BIOtech Now
Andrew Segerman
A featured story by PBS NewsHour reaffirms that insurance companies and drug cost middlemen determine what patients pay out of pocket for prescription drugs, and it often has little to do with the actual cost of the drug itself. That’s what Gretchen Liu came to realize, when she discovered she was paying $285 in health insurance copays for a blood pressure medication that really costs about $40.
According to a report written by researchers with the University of Southern California’s Leonard D. Schaeffer Center for Health Policy & Economics, the story of Liu is not uncommon. In fact, the study found that 25 percent of the time insurance copays are higher than the cost of the drug.
“You have insurance because your belief is, you’re paying premiums, so when you need care, a large fraction of that cost is going to be borne by your insurance company,” said Geoffrey Joyce, a USC economist who co-authored the study. “The whole notion that you are paying more for the drug with insurance is just mind boggling, to think that they’re doing this and getting away with it.”
As we explain in our “Follow the Pill” video, the drug cost ecosystem is more complex than most people think. Drug manufactures provide pharmacy benefits managers — or PBMs — with steep discounts for drugs to promote greater access for patients and consumers. Insurance providers and PBMs then ultimately determine what an individual will pay at the pharmacy counter for the medicines they need, whether in the form of copays, deductibles or coinsurance requirements. As Joyce explains:
“[I]nsurers outsource the management of prescription drug benefits to [PBMs], which determine what drugs will be covered by a health insurance plan, and what the copay will be.”

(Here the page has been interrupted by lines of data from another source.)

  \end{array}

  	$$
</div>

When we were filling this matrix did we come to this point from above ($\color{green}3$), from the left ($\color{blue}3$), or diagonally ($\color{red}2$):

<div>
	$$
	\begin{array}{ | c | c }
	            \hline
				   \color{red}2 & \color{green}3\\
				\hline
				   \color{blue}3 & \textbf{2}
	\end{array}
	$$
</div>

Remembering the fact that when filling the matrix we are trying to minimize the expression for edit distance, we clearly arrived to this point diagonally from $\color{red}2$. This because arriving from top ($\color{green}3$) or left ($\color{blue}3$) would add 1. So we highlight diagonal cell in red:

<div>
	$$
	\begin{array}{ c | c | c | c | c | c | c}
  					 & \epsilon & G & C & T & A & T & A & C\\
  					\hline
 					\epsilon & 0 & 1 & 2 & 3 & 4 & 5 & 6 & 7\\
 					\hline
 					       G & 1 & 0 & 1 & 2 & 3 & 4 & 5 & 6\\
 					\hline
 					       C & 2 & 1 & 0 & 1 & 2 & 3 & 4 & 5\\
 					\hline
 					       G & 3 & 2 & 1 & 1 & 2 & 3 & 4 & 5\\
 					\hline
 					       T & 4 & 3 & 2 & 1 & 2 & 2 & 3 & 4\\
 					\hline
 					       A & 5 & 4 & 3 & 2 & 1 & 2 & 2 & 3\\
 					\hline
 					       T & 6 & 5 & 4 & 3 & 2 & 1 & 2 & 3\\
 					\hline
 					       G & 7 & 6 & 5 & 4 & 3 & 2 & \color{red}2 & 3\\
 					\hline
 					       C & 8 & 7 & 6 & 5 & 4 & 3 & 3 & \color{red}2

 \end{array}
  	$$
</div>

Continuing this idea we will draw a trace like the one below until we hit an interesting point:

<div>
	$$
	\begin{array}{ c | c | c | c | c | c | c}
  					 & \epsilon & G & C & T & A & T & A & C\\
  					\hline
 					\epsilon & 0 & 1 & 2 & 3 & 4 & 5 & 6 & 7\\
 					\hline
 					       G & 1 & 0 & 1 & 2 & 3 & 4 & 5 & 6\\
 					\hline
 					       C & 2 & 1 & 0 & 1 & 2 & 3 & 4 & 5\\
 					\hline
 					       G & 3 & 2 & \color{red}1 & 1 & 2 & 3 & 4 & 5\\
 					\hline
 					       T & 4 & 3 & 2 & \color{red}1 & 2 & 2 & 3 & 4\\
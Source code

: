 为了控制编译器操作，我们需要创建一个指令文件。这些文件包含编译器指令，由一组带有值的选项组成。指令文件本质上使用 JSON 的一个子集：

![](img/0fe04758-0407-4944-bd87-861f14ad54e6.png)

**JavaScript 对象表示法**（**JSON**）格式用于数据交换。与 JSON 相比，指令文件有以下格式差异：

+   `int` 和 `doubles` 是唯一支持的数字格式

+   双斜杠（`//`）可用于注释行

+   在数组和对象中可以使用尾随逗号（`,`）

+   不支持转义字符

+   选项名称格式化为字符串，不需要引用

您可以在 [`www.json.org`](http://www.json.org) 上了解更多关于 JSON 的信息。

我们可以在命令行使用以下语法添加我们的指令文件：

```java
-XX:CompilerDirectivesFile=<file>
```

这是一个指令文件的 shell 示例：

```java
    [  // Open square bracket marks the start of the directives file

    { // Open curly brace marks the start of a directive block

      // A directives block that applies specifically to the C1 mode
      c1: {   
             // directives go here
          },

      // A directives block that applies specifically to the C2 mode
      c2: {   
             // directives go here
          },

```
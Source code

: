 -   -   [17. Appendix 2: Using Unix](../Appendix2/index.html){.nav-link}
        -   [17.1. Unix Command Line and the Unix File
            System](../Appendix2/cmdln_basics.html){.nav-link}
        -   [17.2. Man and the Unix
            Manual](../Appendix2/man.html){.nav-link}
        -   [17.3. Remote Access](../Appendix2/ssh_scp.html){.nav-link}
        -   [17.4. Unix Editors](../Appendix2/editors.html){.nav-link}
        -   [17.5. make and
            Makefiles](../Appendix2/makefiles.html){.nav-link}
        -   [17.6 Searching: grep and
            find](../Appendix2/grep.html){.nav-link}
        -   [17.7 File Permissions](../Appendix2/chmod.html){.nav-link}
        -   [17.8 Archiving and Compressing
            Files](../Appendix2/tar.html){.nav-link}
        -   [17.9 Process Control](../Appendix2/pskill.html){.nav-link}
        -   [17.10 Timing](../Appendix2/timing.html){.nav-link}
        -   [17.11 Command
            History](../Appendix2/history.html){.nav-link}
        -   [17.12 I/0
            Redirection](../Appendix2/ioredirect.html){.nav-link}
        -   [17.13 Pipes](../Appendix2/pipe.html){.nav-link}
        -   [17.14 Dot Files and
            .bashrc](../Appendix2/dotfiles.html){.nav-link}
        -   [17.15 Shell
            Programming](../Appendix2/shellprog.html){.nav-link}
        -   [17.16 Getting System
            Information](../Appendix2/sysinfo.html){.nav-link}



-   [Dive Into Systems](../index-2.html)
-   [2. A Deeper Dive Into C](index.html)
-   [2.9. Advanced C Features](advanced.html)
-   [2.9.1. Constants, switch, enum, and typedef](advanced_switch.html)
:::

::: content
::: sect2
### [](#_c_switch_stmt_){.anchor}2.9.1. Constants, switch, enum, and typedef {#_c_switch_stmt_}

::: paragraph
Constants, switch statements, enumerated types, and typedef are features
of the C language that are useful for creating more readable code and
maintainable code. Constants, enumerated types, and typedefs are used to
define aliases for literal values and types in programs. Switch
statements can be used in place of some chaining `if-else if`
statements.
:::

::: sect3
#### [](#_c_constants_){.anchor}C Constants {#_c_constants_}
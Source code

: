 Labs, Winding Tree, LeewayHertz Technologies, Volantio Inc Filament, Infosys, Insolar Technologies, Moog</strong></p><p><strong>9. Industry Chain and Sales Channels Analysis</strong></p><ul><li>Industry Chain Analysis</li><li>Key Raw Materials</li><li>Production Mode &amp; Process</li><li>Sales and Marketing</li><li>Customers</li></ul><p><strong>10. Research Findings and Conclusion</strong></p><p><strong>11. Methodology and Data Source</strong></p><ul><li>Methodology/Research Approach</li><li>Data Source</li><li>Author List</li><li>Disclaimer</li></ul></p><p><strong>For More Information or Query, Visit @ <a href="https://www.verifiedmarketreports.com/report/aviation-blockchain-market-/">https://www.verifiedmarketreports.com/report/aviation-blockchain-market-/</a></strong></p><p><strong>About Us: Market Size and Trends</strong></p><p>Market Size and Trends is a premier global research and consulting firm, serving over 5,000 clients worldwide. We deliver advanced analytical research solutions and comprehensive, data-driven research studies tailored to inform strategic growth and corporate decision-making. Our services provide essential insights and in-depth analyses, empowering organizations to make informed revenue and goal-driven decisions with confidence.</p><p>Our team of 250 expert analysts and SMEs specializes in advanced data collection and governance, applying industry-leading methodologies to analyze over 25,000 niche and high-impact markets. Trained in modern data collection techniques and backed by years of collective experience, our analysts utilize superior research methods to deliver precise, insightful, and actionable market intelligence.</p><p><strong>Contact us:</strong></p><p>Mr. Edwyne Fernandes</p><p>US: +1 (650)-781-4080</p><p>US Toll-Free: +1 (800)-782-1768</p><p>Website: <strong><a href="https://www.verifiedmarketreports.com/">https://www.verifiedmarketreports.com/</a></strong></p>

But what if insurance copays are higher than the cost of the drug? Who keeps the difference? PBMs have been scrutinized over a controversial practice called “clawbacks,” which happens when a pharmacy collects a copay that’s higher than the cost of the drug and the PBM takes a large cut of the difference. As Karen Van Nuys, one of the co-authors of the study notes:
“Whenever the copay is higher than the cash price, and the difference isn’t reimbursed to the patient, someone else must be pocketing the difference.”